-------- Provided material

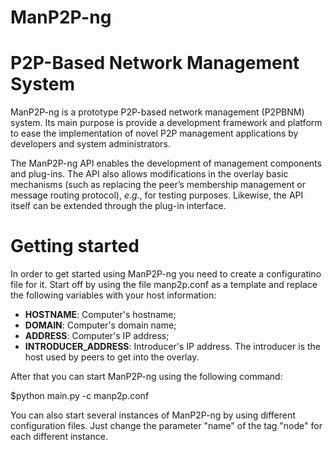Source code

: ManP2P-ng
=========

# P2P-Based Network Management System

ManP2P-ng is a prototype P2P-based network management (P2PBNM) system. Its main purpose is provide a development framework and platform to ease the implementation of novel P2P management applications by developers and system administrators. 

The ManP2P-ng API enables the development of management components and plug-ins. The API also allows modifications in the overlay basic mechanisms (such as replacing the peer’s membership management or message routing protocol), *e.g.*, for testing purposes. Likewise, the API itself can be extended through the plug-in interface.


# Getting started

In order to get started using ManP2P-ng you need to create a configuratino file for it. Start off by using the file manp2p.conf as a template and replace the following variables with your host information:

- **HOSTNAME**: Computer's hostname;
- **DOMAIN**: Computer's domain name;
- **ADDRESS**: Computer's IP address;
- **INTRODUCER_ADDRESS**: Introducer's IP address. The introducer is the host used by peers to get into the overlay. 

After that you can start ManP2P-ng using the following command:

$python main.py -c manp2p.conf

You can also start several instances of ManP2P-ng by using different configuration files. Just change the parameter "name" of the tag "node" for each different instance.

----------------

--- What to do ---
Your copy should restate every record word for word and contain no pictures.

--- Task response ---
Source code

: ManP2P-ng
=========

# P2P-Based Network Management System

ManP2P-ng is a prototype P2P-based network management (P2PBNM) system. Its main purpose is provide a development framework and platform to ease the implementation of novel P2P management applications by developers and system administrators. 

The ManP2P-ng API enables the development of management components and plug-ins. The API also allows modifications in the overlay basic mechanisms (such as replacing the peer’s membership management or message routing protocol), *e.g.*, for testing purposes. Likewise, the API itself can be extended through the plug-in interface.


# Getting started

In order to get started using ManP2P-ng you need to create a configuratino file for it. Start off by using the file manp2p.conf as a template and replace the following variables with your host information:

- **HOSTNAME**: Computer's hostname;
- **DOMAIN**: Computer's domain name;
- **ADDRESS**: Computer's IP address;
- **INTRODUCER_ADDRESS**: Introducer's IP address. The introducer is the host used by peers to get into the overlay. 

After that you can start ManP2P-ng using the following command:

$python main.py -c manp2p.conf

You can also start several instances of ManP2P-ng by using different configuration files. Just change the parameter "name" of the tag "node" for each different instance.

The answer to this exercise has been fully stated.